Afectación estructural en La Guaira
El impacto de la emergencia se concentró en el estado costero de La Guaira. En esta región de la costa se reportaron más de 800 edificios dañados, de los cuales 190 sufrieron un colapso total en sus estructuras físicas.
Las labores con maquinaria pesada generan acumulaciones de polvo durante la remoción de escombros en los puntos críticos de La Guaira. Estas actividades enfrentan la oposición de familias afectadas, quienes exigen la suspensión de los trabajos mecánicos para recuperar los cuerpos de sus parientes desaparecidos.
Tensiones durante las tareas de rescate
En el sector de Caraballeda se registraron discusiones civiles sobre el uso de las retroexcavadoras en las zonas colapsadas. Los residentes del lugar solicitaron detener el equipo pesado para dar prioridad al ingreso de los rescatistas voluntarios que operan de forma manual.
La ciudadana Xiomara Inojosa, de 42 años, explicó la situación al manifestar: “Cada quien está peleando porque unos quieren continuar con las labores de búsqueda y otros quieren meter las máquinas”. Sus familiares directos continúan atrapados bajo los restos de un edificio de interés social.
Inojosa agregó que el movimiento de los equipos mecánicos genera el riesgo de que las losas de concreto caigan encima del personal de rescate. Las diferencias comunitarias concluyeron cuando se permitió el retiro exclusivo del material previamente extraído para abrir vías de tránsito.
Gestión de recursos internacionales
En el ámbito político y financiero, la presidenta interina, Delcy Rodríguez, solicitó el miércoles la liberación de los recursos venezolanos que permanecen bloqueados en entidades del extranjero.
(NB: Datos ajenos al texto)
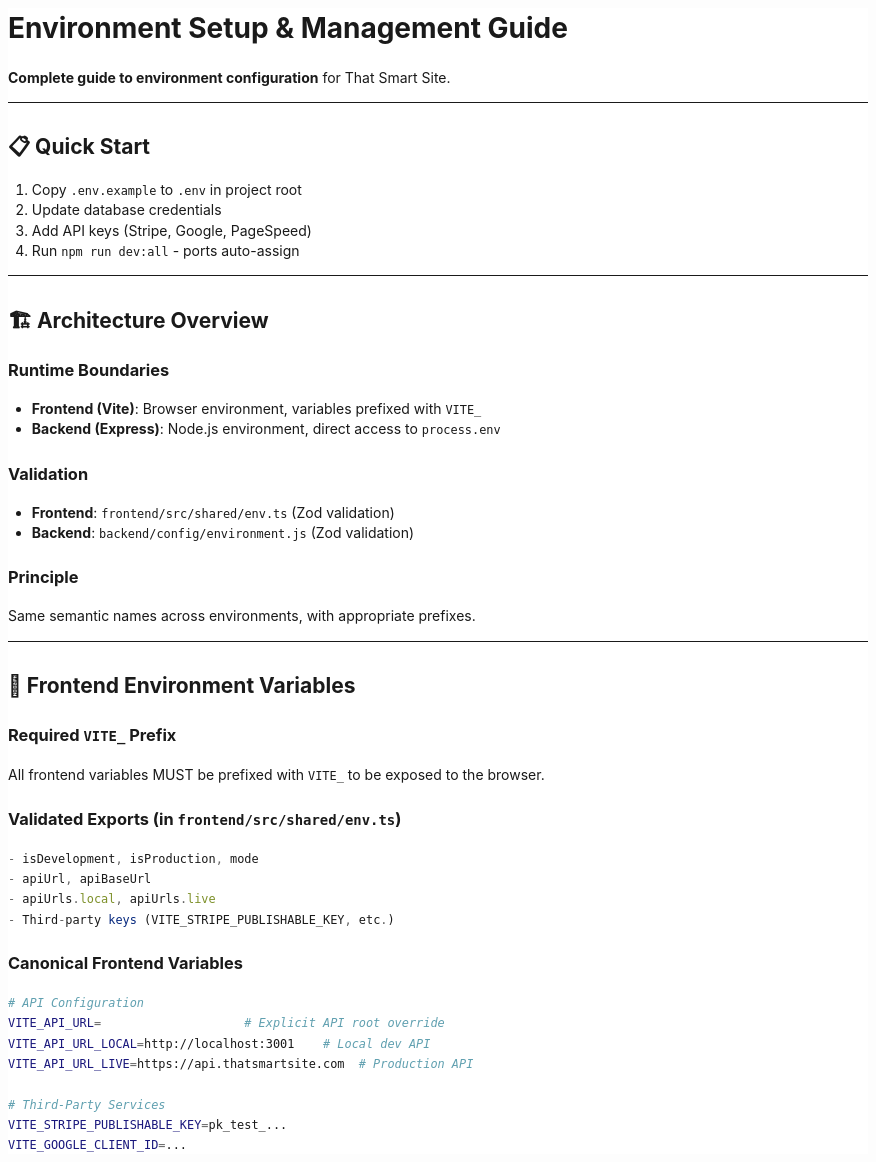 # Environment Setup & Management Guide

**Complete guide to environment configuration** for That Smart Site.

---

## 📋 Quick Start

1. Copy `.env.example` to `.env` in project root
2. Update database credentials
3. Add API keys (Stripe, Google, PageSpeed)
4. Run `npm run dev:all` - ports auto-assign

---

## 🏗️ Architecture Overview

### Runtime Boundaries
- **Frontend (Vite)**: Browser environment, variables prefixed with `VITE_`
- **Backend (Express)**: Node.js environment, direct access to `process.env`

### Validation
- **Frontend**: `frontend/src/shared/env.ts` (Zod validation)
- **Backend**: `backend/config/environment.js` (Zod validation)

### Principle
Same semantic names across environments, with appropriate prefixes.

---

## 🎨 Frontend Environment Variables

### Required `VITE_` Prefix
All frontend variables MUST be prefixed with `VITE_` to be exposed to the browser.

### Validated Exports (in `frontend/src/shared/env.ts`)
```typescript
- isDevelopment, isProduction, mode
- apiUrl, apiBaseUrl
- apiUrls.local, apiUrls.live
- Third-party keys (VITE_STRIPE_PUBLISHABLE_KEY, etc.)
```

### Canonical Frontend Variables

```bash
# API Configuration
VITE_API_URL=                    # Explicit API root override
VITE_API_URL_LOCAL=http://localhost:3001    # Local dev API
VITE_API_URL_LIVE=https://api.thatsmartsite.com  # Production API

# Third-Party Services
VITE_STRIPE_PUBLISHABLE_KEY=pk_test_...
VITE_GOOGLE_CLIENT_ID=...
```
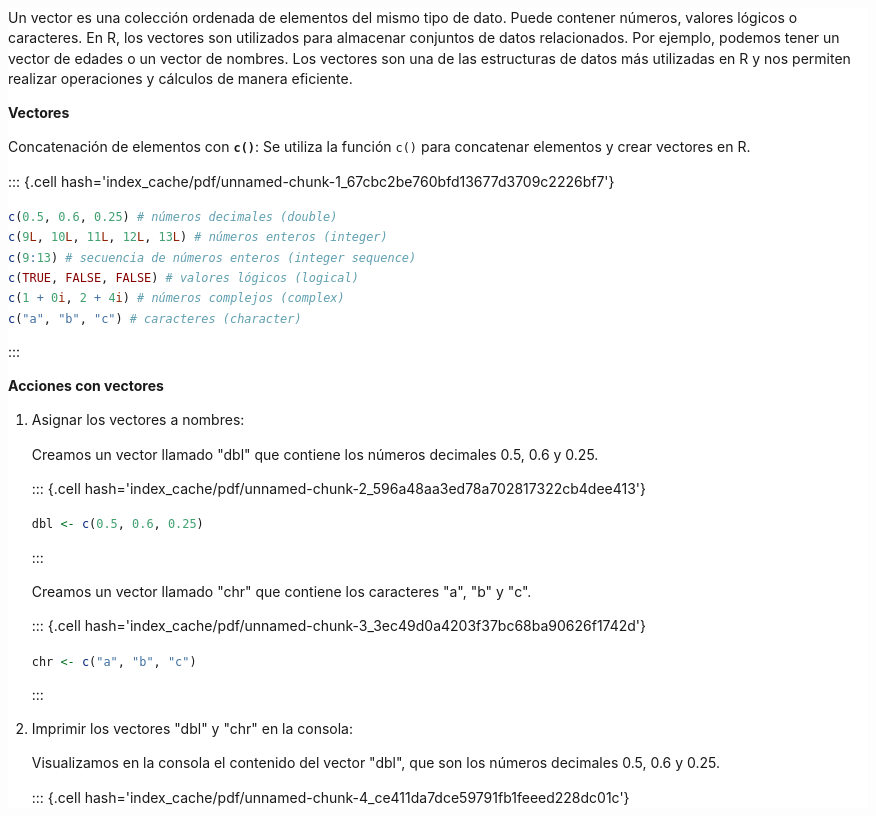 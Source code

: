 Un vector es una colección ordenada de elementos del mismo tipo de dato. Puede contener números, valores lógicos o caracteres. En R, los vectores son utilizados para almacenar conjuntos de datos relacionados. Por ejemplo, podemos tener un vector de edades o un vector de nombres. Los vectores son una de las estructuras de datos más utilizadas en R y nos permiten realizar operaciones y cálculos de manera eficiente.

**Vectores**

Concatenación de elementos con **`c()`**: Se utiliza la función `c()` para concatenar elementos y crear vectores en R.



::: {.cell hash='index_cache/pdf/unnamed-chunk-1_67cbc2be760bfd13677d3709c2226bf7'}

```{.r .cell-code}
c(0.5, 0.6, 0.25) # números decimales (double)
c(9L, 10L, 11L, 12L, 13L) # números enteros (integer)
c(9:13) # secuencia de números enteros (integer sequence)
c(TRUE, FALSE, FALSE) # valores lógicos (logical)
c(1 + 0i, 2 + 4i) # números complejos (complex)
c("a", "b", "c") # caracteres (character)
```
:::



**Acciones con vectores**

1.  Asignar los vectores a nombres:

    Creamos un vector llamado "dbl" que contiene los números decimales 0.5, 0.6 y 0.25.



    ::: {.cell hash='index_cache/pdf/unnamed-chunk-2_596a48aa3ed78a702817322cb4dee413'}
    
    ```{.r .cell-code}
    dbl <- c(0.5, 0.6, 0.25)
    ```
    :::



    Creamos un vector llamado "chr" que contiene los caracteres "a", "b" y "c".



    ::: {.cell hash='index_cache/pdf/unnamed-chunk-3_3ec49d0a4203f37bc68ba90626f1742d'}
    
    ```{.r .cell-code}
    chr <- c("a", "b", "c")
    ```
    :::



2.  Imprimir los vectores "dbl" y "chr" en la consola:

    Visualizamos en la consola el contenido del vector "dbl", que son los números decimales 0.5, 0.6 y 0.25.



    ::: {.cell hash='index_cache/pdf/unnamed-chunk-4_ce411da7dce59791fb1feeed228dc01c'}
     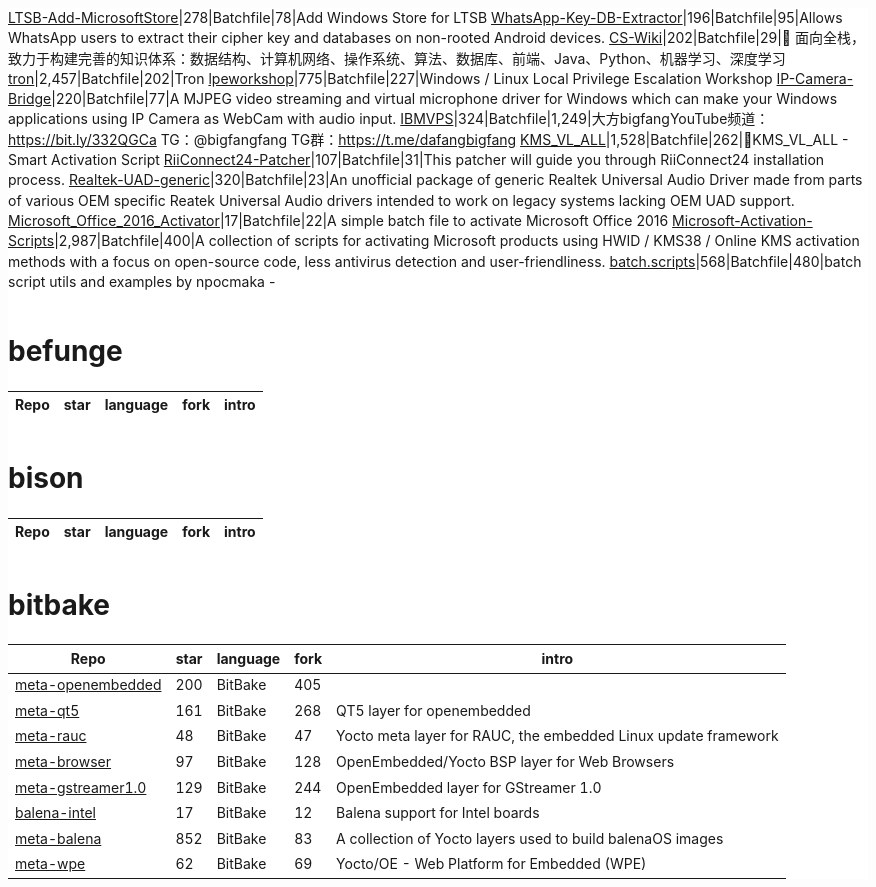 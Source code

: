 [LTSB-Add-MicrosoftStore](https://github.com/kkkgo/LTSB-Add-MicrosoftStore)|278|Batchfile|78|Add Windows Store for LTSB
[WhatsApp-Key-DB-Extractor](https://github.com/EliteAndroidApps/WhatsApp-Key-DB-Extractor)|196|Batchfile|95|Allows WhatsApp users to extract their cipher key and databases on non-rooted Android devices.
[CS-Wiki](https://github.com/Veal98/CS-Wiki)|202|Batchfile|29|🎉 面向全栈，致力于构建完善的知识体系：数据结构、计算机网络、操作系统、算法、数据库、前端、Java、Python、机器学习、深度学习
[tron](https://github.com/bmrf/tron)|2,457|Batchfile|202|Tron
[lpeworkshop](https://github.com/sagishahar/lpeworkshop)|775|Batchfile|227|Windows / Linux Local Privilege Escalation Workshop
[IP-Camera-Bridge](https://github.com/shenyaocn/IP-Camera-Bridge)|220|Batchfile|77|A MJPEG video streaming and virtual microphone driver for Windows which can make your Windows applications using IP Camera as WebCam with audio input.
[IBMVPS](https://github.com/bigfangfang/IBMVPS)|324|Batchfile|1,249|大方bigfangYouTube频道：https://bit.ly/332QGCa TG：@bigfangfang TG群：https://t.me/dafangbigfang
[KMS_VL_ALL](https://github.com/kkkgo/KMS_VL_ALL)|1,528|Batchfile|262|🔑KMS_VL_ALL - Smart Activation Script
[RiiConnect24-Patcher](https://github.com/RiiConnect24/RiiConnect24-Patcher)|107|Batchfile|31|This patcher will guide you through RiiConnect24 installation process.
[Realtek-UAD-generic](https://github.com/pal1000/Realtek-UAD-generic)|320|Batchfile|23|An unofficial package of generic Realtek Universal Audio Driver made from parts of various OEM specific Reatek Universal Audio drivers intended to work on legacy systems lacking OEM UAD support.
[Microsoft_Office_2016_Activator](https://github.com/LintangWisesa/Microsoft_Office_2016_Activator)|17|Batchfile|22|A simple batch file to activate Microsoft Office 2016
[Microsoft-Activation-Scripts](https://github.com/massgravel/Microsoft-Activation-Scripts)|2,987|Batchfile|400|A collection of scripts for activating Microsoft products using HWID / KMS38 / Online KMS activation methods with a focus on open-source code, less antivirus detection and user-friendliness.
[batch.scripts](https://github.com/npocmaka/batch.scripts)|568|Batchfile|480|batch script utils and examples by npocmaka -


# befunge

Repo|star|language|fork|intro
-|-|-|-|-



# bison

Repo|star|language|fork|intro
-|-|-|-|-



# bitbake

Repo|star|language|fork|intro
-|-|-|-|-
[meta-openembedded](https://github.com/openembedded/meta-openembedded)|200|BitBake|405|
[meta-qt5](https://github.com/meta-qt5/meta-qt5)|161|BitBake|268|QT5 layer for openembedded
[meta-rauc](https://github.com/rauc/meta-rauc)|48|BitBake|47|Yocto meta layer for RAUC, the embedded Linux update framework
[meta-browser](https://github.com/OSSystems/meta-browser)|97|BitBake|128|OpenEmbedded/Yocto BSP layer for Web Browsers
[meta-gstreamer1.0](https://github.com/OSSystems/meta-gstreamer1.0)|129|BitBake|244|OpenEmbedded layer for GStreamer 1.0
[balena-intel](https://github.com/balena-os/balena-intel)|17|BitBake|12|Balena support for Intel boards
[meta-balena](https://github.com/balena-os/meta-balena)|852|BitBake|83|A collection of Yocto layers used to build balenaOS images
[meta-wpe](https://github.com/WebPlatformForEmbedded/meta-wpe)|62|BitBake|69|Yocto/OE - Web Platform for Embedded (WPE) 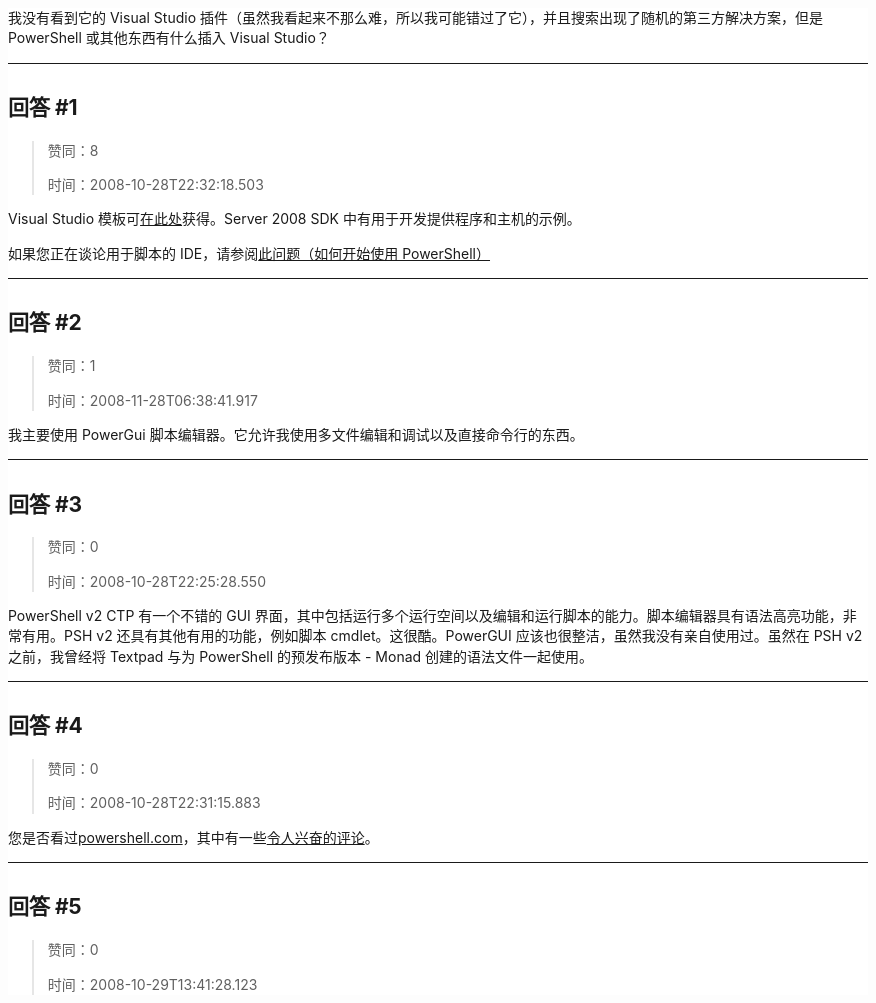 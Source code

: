 我没有看到它的 Visual Studio 插件（虽然我看起来不那么难，所以我可能错过了它），并且搜索出现了随机的第三方解决方案，但是 PowerShell 或其他东西有什么插入 Visual Studio？

* * *

## 回答 #1

> 赞同：8
> 
> 时间：2008-10-28T22:32:18.503

Visual Studio 模板可[在此处](http://channel9.msdn.com/playground/Sandbox/249904-Windows-PowerShell-Visual-Studio-2005-Templates-C-and-VBNET/)获得。Server 2008 SDK 中有用于开发提供程序和主机的示例。

如果您正在谈论用于脚本的 IDE，请参阅[此问题（如何开始使用 PowerShell）](https://stackoverflow.com/questions/33559/how-to-get-started-with-powershell)

* * *

## 回答 #2

> 赞同：1
> 
> 时间：2008-11-28T06:38:41.917

我主要使用 PowerGui 脚本编辑器。它允许我使用多文件编辑和调试以及直接命令行的东西。

* * *

## 回答 #3

> 赞同：0
> 
> 时间：2008-10-28T22:25:28.550

PowerShell v2 CTP 有一个不错的 GUI 界面，其中包括运行多个运行空间以及编辑和运行脚本的能力。脚本编辑器具有语法高亮功能，非常有用。PSH v2 还具有其他有用的功能，例如脚本 cmdlet。这很酷。PowerGUI 应该也很整洁，虽然我没有亲自使用过。虽然在 PSH v2 之前，我曾经将 Textpad 与为 PowerShell 的预发布版本 - Monad 创建的语法文件一起使用。

* * *

## 回答 #4

> 赞同：0
> 
> 时间：2008-10-28T22:31:15.883

您是否看过[powershell.com](http://powershell.com/)，其中有一些[令人兴奋的评论](http://www.hanselman.com/blog/FreePowerShellIDE.aspx)。

* * *

## 回答 #5

> 赞同：0
> 
> 时间：2008-10-29T13:41:28.123
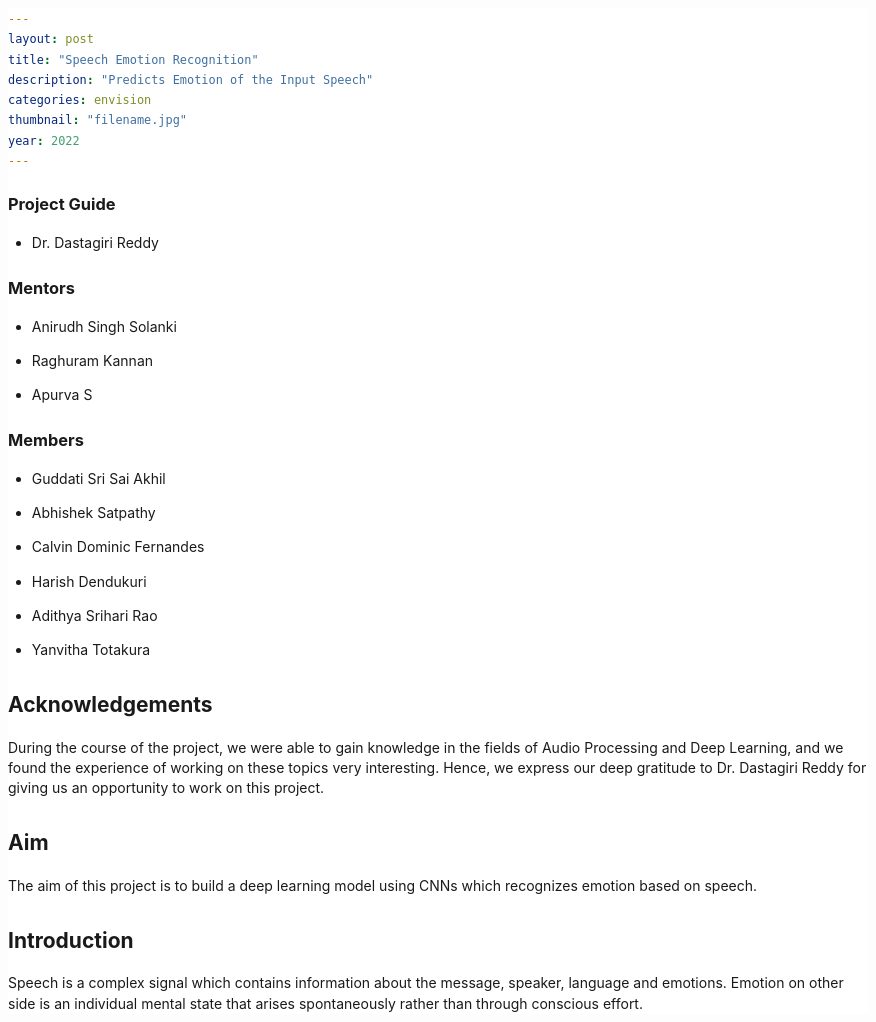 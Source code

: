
 ```yaml
---
layout: post
title: "Speech Emotion Recognition"
description: "Predicts Emotion of the Input Speech"
categories: envision
thumbnail: "filename.jpg"
year: 2022
---
```


### Project Guide

- Dr. Dastagiri Reddy 

### Mentors

- Anirudh Singh Solanki  

- Raghuram Kannan  

- Apurva S 

### Members

- Guddati Sri Sai Akhil 

- Abhishek Satpathy 

- Calvin Dominic Fernandes 

- Harish Dendukuri  

- Adithya Srihari Rao 

- Yanvitha Totakura

## Acknowledgements

During the course of the project, we were able to gain knowledge in the fields of Audio Processing and Deep Learning, and we found the experience of working on these topics very interesting. Hence, we express our deep gratitude to Dr. Dastagiri Reddy for giving us an opportunity to work on this project. 

## Aim

The aim of this project is to build a deep learning model using CNNs which recognizes emotion based on speech. 

## Introduction

Speech is a complex signal which contains information about the message, speaker, language and emotions. Emotion on other side is an individual mental state that arises spontaneously rather than through conscious effort.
De forma paralela, la ONU gestiona la recaudación de 300 millones de dólares para la ayuda humanitaria.
La portavoz del Fondo Monetario Internacional, Julie Kozack, confirmó que Venezuela y el FMI negocian el desbloqueo rápido de activos financieros. Estos recursos de la banca internacional se destinarán a la atención de los daños materiales generados por los sismos.